§ **Work request**:
Throughout the listing below, copy each line containing "readout".

§ **Data records**:
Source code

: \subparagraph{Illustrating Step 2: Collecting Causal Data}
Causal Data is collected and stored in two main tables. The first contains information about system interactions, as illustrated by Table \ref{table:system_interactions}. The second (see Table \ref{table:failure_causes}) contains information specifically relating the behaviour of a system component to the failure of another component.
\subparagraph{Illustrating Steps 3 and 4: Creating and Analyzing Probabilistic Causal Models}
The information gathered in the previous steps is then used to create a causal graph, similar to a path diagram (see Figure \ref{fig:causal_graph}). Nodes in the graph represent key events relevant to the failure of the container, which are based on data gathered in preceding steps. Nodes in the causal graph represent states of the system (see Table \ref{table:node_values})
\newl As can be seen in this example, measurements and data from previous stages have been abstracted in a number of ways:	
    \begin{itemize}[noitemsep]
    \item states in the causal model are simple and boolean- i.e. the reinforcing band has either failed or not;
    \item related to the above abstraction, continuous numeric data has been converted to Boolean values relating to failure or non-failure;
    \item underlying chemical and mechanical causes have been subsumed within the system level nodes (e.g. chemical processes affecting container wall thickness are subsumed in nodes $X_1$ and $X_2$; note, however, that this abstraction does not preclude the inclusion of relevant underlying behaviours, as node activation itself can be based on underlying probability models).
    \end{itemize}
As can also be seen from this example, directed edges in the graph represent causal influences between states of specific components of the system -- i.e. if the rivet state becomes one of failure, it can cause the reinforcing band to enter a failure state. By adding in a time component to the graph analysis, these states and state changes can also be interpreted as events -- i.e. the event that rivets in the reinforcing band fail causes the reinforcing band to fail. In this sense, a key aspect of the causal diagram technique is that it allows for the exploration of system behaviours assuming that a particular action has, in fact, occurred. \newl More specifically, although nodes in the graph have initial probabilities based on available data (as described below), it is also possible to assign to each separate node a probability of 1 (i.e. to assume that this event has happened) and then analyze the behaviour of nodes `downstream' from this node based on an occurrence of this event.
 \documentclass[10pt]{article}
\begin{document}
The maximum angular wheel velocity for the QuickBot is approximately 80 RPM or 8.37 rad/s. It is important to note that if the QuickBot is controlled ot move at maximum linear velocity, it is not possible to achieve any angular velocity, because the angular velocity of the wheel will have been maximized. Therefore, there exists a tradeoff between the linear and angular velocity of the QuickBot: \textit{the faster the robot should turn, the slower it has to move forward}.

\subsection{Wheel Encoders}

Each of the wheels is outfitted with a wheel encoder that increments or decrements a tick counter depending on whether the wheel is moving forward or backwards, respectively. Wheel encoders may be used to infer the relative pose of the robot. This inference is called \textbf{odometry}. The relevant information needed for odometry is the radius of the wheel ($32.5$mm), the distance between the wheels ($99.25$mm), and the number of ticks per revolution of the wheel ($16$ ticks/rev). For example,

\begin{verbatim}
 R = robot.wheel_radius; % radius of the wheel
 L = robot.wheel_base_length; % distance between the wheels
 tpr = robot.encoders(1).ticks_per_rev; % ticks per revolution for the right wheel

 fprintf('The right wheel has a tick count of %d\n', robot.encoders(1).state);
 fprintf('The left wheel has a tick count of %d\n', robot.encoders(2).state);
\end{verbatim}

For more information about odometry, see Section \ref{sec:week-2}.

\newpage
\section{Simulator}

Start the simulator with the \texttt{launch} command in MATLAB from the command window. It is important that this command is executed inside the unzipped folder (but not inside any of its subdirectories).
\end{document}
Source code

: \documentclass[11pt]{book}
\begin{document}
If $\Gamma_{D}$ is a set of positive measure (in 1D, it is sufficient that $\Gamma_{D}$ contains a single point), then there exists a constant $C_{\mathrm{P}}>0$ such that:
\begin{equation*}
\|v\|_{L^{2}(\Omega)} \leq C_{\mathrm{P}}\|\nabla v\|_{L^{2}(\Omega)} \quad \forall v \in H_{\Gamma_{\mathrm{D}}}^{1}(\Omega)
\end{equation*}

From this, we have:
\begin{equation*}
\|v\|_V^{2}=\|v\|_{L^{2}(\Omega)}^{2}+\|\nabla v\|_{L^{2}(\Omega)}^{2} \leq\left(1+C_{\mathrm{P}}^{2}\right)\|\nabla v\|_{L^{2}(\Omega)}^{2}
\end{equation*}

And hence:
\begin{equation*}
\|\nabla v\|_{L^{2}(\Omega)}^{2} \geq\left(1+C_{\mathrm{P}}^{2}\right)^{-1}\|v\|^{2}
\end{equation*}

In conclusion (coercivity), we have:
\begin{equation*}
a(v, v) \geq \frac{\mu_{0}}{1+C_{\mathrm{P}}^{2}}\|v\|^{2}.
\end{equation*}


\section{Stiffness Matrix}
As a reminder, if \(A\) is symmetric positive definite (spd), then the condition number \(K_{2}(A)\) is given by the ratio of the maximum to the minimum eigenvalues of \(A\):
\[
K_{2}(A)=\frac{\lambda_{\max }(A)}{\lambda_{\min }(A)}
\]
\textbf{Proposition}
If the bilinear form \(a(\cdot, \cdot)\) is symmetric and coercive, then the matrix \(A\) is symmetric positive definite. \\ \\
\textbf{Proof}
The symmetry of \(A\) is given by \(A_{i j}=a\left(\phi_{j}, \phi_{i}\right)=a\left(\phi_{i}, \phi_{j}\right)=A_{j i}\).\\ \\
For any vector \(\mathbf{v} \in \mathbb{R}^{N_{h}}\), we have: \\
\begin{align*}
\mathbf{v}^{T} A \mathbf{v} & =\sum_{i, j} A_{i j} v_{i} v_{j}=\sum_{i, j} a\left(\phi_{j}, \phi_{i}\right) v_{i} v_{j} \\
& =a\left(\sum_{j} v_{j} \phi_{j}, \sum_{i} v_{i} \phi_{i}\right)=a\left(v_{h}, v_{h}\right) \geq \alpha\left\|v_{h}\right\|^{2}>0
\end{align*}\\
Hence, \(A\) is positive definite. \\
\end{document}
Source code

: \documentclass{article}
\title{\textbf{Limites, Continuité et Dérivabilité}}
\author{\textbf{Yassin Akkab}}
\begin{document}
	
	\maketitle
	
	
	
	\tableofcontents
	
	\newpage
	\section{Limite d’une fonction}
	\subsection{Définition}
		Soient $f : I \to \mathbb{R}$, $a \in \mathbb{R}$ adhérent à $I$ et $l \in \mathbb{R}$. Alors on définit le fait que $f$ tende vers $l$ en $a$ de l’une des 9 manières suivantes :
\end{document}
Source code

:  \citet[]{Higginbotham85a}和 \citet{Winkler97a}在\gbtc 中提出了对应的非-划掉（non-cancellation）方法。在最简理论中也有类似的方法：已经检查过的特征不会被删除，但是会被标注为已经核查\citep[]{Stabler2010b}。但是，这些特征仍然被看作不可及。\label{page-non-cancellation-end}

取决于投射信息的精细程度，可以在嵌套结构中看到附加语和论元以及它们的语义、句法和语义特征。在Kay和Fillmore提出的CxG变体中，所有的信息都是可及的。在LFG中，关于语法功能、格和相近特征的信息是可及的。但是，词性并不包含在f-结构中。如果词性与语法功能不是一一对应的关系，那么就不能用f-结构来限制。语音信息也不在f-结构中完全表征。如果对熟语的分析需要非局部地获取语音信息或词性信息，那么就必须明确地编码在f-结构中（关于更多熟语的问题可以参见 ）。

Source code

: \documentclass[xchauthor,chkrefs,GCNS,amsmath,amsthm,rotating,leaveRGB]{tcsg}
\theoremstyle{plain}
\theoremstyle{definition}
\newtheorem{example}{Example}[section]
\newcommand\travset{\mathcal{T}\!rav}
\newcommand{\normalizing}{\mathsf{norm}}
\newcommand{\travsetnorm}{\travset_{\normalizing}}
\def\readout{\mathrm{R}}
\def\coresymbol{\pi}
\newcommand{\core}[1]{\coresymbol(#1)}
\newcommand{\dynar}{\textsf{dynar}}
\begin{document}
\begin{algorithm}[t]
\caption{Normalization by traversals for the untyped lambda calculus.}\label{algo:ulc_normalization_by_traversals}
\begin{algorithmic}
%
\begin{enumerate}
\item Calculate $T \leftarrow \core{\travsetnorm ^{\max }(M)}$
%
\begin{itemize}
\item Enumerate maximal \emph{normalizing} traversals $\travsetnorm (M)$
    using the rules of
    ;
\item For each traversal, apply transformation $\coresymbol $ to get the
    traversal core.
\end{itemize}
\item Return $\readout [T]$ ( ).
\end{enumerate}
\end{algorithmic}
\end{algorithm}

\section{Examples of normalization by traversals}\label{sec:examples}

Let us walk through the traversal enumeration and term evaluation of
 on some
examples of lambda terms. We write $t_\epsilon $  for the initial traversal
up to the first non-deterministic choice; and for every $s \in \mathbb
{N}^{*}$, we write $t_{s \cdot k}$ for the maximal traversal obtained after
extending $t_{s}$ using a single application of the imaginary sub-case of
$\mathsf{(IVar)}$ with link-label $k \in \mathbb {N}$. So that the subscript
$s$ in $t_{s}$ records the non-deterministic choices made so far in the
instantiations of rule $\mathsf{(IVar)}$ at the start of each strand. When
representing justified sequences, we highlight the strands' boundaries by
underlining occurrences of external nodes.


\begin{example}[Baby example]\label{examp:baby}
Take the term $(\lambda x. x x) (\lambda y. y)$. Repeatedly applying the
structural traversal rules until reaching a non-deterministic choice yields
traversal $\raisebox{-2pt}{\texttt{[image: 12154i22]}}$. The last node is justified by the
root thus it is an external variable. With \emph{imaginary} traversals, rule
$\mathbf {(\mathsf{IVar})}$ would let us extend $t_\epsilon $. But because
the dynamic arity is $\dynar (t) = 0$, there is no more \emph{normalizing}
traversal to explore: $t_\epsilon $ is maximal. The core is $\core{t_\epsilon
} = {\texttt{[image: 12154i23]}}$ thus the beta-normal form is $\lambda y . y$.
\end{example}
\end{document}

§ **Response box**:
\def\readout{\mathrm{R}}
\item Return $\readout [T]$ ( ).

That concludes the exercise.